I look at the same information and come to a different
conclusion (quite independent of the question of whether a poll
at this point is a useful exercise)...

--On Tuesday, October 27, 2020 07:56 +1300 Brian E Carpenter
<brian.e.carpenter@xxxxxxxxx> wrote:

> As Julian Reschke observed on the rfc-interest list, since the
> new RFC format was implemented:
> 
>>  page numbers should not be used to refer to parts of the
>>  RFC, because page breaks vary with output formats

Cross references (and other references) to page numbers have
been discouraged since at least RFC 1543 (in 1993) and banned
soon after that, to the point that the RFC Editor from the last
half of the 1990s would simply remove such references, replace
them with references to section numbers, and complain when
sections got too long for convenient referencing.  Nothing about
restricting references to page numbers is new with the new
format.   

> So I can only see confusion if people use page numbers for
> any purpose whatever. So it doesn't matter if people want
> page numbers; they're now useless. So I won't be answering
> a poll, and I don't think the results are interesting.
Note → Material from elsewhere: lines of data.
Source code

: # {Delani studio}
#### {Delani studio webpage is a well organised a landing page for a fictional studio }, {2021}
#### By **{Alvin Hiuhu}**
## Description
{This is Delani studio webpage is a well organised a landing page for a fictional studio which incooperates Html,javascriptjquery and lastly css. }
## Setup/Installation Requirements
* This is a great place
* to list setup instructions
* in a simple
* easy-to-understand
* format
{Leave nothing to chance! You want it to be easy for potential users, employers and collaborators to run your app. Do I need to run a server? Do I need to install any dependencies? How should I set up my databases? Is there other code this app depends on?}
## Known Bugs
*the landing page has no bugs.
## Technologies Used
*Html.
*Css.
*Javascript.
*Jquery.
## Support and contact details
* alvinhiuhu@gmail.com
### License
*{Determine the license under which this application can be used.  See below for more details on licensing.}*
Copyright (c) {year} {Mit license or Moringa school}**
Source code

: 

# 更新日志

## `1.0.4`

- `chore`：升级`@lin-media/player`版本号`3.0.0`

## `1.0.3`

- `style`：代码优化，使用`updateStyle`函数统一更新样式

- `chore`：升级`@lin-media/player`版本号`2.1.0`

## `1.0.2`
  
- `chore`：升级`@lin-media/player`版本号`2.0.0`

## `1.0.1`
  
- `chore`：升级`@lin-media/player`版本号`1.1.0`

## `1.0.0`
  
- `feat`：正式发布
However, getting from "references to information by page numbers
have always been a bad idea, prohibited for a quarter-century,
and even more obviously a bad idea as we move to multiple
formats" to "any purpose whatsoever" is a big jump.  At least
some of us have tools and macros floating around that are
dependent on pagination and, as an exception to the
"referencing" rules, it is still not clear (at least to me) how
to build and format a document index using anything else (at
least without a lot of effort).  There are even simple and
obvious reasons: If one is going to print an RFC from the text
form (or render it into printable form), something is going to
do the pagination and being able to easily estimate the page
count may affect how printing is to be set up.

FWIW, the questions of "should documents be paginated" and
"should the pages be numbered" are also separate ones.

Moreover, the argument that pagination (and page numbers) are
obsolete and useless for RFCs would be much stronger if the PDF
form for new RFCs were not paginated (or at least not numbered)
... but it is both paginated and numbered.   And, if the issue
is having things lay out well on many different types of
devices, eliminating pagination (and headers and footers) to
facilitate that is bogus: it would be equally or more reasonable
to eliminate (or rethink) line breaks in running text, etc.   If
one really wants things optimally formatted for a variety of
different devices, then the right thing to do is to start from
the HTML form and a well-designed style sheet or to go back all
the way to the XML, not to try fussing with the ASCII text form. 

Conclusion: The main arguments that have been given for
eliminating pagination, headers and footers, and page numbering
--at least those based on different devices and references-- are
mostly bogus.

So, from my point of view as a fan of pagination in the ASCII
form of RFCs, one who has never willingly referenced part of an
RFC by page number, this seems to come down to something else
entirely: if there is a goal to eliminate (or strongly
discourage) the use of ASCII format RFCs in favor of the HTML or
PDF forms (or building directly on the XML), then "no page
numbers" and "no pagination" are among the first few cuts of a
death by 1000 of them.    If not, this has all of the hallmarks
of a gratuitous change to a format that has been useful to many
people for a very long time.

    john

p.s. Just in case I'm the anonymous person John Levine's note
referred to, I didn't just "not participate" in the discussion.
It was made extremely clear that my input was not welcome, so
clear that, after a discussion or two with Heather that I should
spend my time in other ways.  If there were a significant number
of others like me (and I have no way to tell, or even to guess)
then claims that the no-pagination form represents community
consensus lie somewhere on the scale between "dubious" and
"bogus".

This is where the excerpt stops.